A trust arises when the settlor gives/gifts property to the trustee to hold or invest on behalf of the beneficiaries.
- A trust is not a legal entity and is recognised as a separate and distinct entity from its constituents
- A Trust commonly involves three parties; the settlor, the trustee and the beneficiaries
- The trust cannot sue or be sued
- The trustee holds the legal title to trust property on behalf of the beneficiaries who hold the equitable interest
- A trust is not permitted to continue indefinitely (generally have a life span of 80 years)
- The death of a beneficiary does not affect the existence of the trust
- Beneficiaries may assign their interest in the trust dependant on the settlor provisions
Benefits of Family Trusts
One of the key benefits of a family trust is that the trustee can distribute income earned by the trust (from the trust property) in any way they see fit, provided distributions are made to people who qualify as beneficiaries. They do not have to make trust distributions in any particular proportion or in the same proportions as they did in previous years.
A trust does not have to pay income tax on income that is distributed to the beneficiaries, but does have to pay tax on undistributed income.
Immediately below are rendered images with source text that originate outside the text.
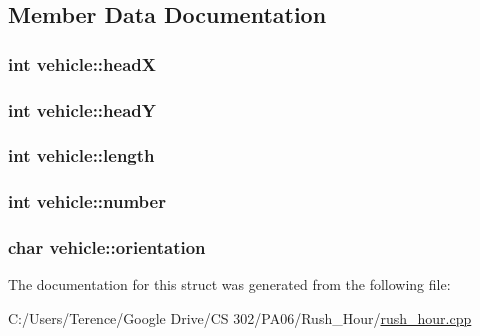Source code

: \subsection{Member Data Documentation}
\hypertarget{structvehicle_ab525f11ff214cc0bb23e7ddb9f8265ad}{
\subsubsection[{head\-X}]{\setlength{\rightskip}{0pt plus 5cm}int vehicle\-::head\-X}}\label{structvehicle_ab525f11ff214cc0bb23e7ddb9f8265ad}
\hypertarget{structvehicle_a63b425a69ba561fcaa9176eebd282f93}{
\subsubsection[{head\-Y}]{\setlength{\rightskip}{0pt plus 5cm}int vehicle\-::head\-Y}}\label{structvehicle_a63b425a69ba561fcaa9176eebd282f93}
\hypertarget{structvehicle_ac24eafe4009bbc892ddeb9f522cd7cd0}{
\subsubsection[{length}]{\setlength{\rightskip}{0pt plus 5cm}int vehicle\-::length}}\label{structvehicle_ac24eafe4009bbc892ddeb9f522cd7cd0}
\hypertarget{structvehicle_a0499f4add2a85479bfb87f18f9bcab9e}{
\subsubsection[{number}]{\setlength{\rightskip}{0pt plus 5cm}int vehicle\-::number}}\label{structvehicle_a0499f4add2a85479bfb87f18f9bcab9e}
\hypertarget{structvehicle_a79550d470251103a9634b1393e83317d}{
\subsubsection[{orientation}]{\setlength{\rightskip}{0pt plus 5cm}char vehicle\-::orientation}}\label{structvehicle_a79550d470251103a9634b1393e83317d}


The documentation for this struct was generated from the following file\-:\begin{DoxyCompactItemize}
\item 
C\-:/\-Users/\-Terence/\-Google Drive/\-C\-S 302/\-P\-A06/\-Rush\-\_\-\-Hour/\hyperlink{rush__hour_8cpp}{rush\-\_\-hour.\-cpp}\end{DoxyCompactItemize}
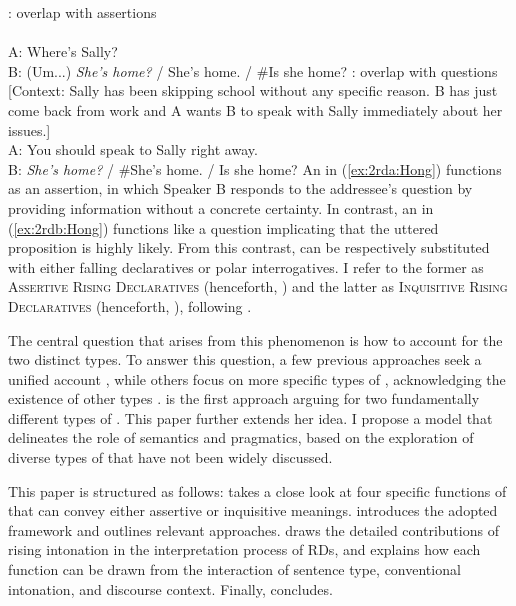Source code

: \documentclass[output=paper,colorlinks,citecolor=brown]{langscibook}
\begin{document}
\ea \label{ex:2rd:Hong}
    \ea \label{ex:2rda:Hong} : overlap with assertions\\
    \justifying{}\\
    A: Where's Sally?\\
    B: (Um...) \textit{She's home?} / She's home. / \#Is she home?
    \ex \label{ex:2rdb:Hong} : overlap with questions\\
    {[Context: Sally has been skipping school without any specific reason. B has just come back from work and A wants B to speak with Sally immediately about her issues.]}\\
    A: You should speak to Sally right away.\\
    B: \textit{She’s home?} / \#She's home. / Is she home?
    \z
\z
An  in (\ref{ex:2rda:Hong}) functions as an assertion, in which Speaker B responds to the addressee's question by providing information without a concrete certainty. In contrast, an  in (\ref{ex:2rdb:Hong}) functions like a question implicating that the uttered proposition is highly likely. From this contrast,  can be respectively substituted with either falling declaratives or polar interrogatives. I refer to the former as \textsc{Assertive Rising Declaratives} (henceforth, ) and the latter as \textsc{Inquisitive Rising Declaratives} (henceforth, ), following \citet{jeong2018intonation}.

The central question that arises from this phenomenon is how to account for the two distinct types. To answer this question, a few previous approaches seek a unified account \citep[e.g.,][]{rudin2022intonational}, while others focus on more specific types of , acknowledging the existence of other types \citep[e.g.,][]{farkas2017division}. \citet{jeong2018intonation} is the first approach arguing for two fundamentally different types of . This paper further extends her idea. I propose a model that delineates the role of semantics and pragmatics, based on the exploration of diverse types of  that have not been widely discussed. 

This paper is structured as follows:  takes a close look at four specific functions of  that can convey either assertive or inquisitive meanings.  introduces the adopted framework and outlines relevant approaches.  draws the detailed contributions of rising intonation in the interpretation process of RDs, and  explains how each function can be drawn from the interaction of sentence type, conventional intonation, and discourse context. Finally,  concludes.
\end{document}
The trustee is free to distribute trust income to as many beneficiaries as possible, and in proportions that take best advantage of those beneficiaries' personal marginal tax rates. The beneficiaries then pay the tax on distributions made to them.
For example, if an adult beneficiary of the trust only receives income from a trust and has the benefit of the tax-free threshold (currently $6,000) for the year, the trustee could distribute part of the family trust's income to this person. The result is that the beneficiary will receive some income but may not have to pay tax if that amount is less than $6,000. If the distribution to the beneficiary exceeds his or her tax-free threshold, the excess amount will be taxed at the beneficiary's personal marginal tax rate.
Distributions received from a trust are not a special form of income, but instead forms part of a beneficiary's assessable income. If the beneficiary receives income from other sources in addition to distributions from the trust, all of the income will be taxed together.
Even if the beneficiary's income does exceed the tax-free threshold for a particular year, the rate of tax applied to the amount of the excess income over the tax-free threshold may be lower than for other beneficiaries because of the total income that these other beneficiaries already receive.
Undistributed income is taxed in the hands of the trustee at the top marginal tax rate for that taxation year, giving a strong incentive to family trusts to fully distribute the trust's income before the end of each financial year.
The trustee should also take care in relation to which beneficiaries are chosen to receive distributions, as penalty tax rates can apply to distributions made to minors.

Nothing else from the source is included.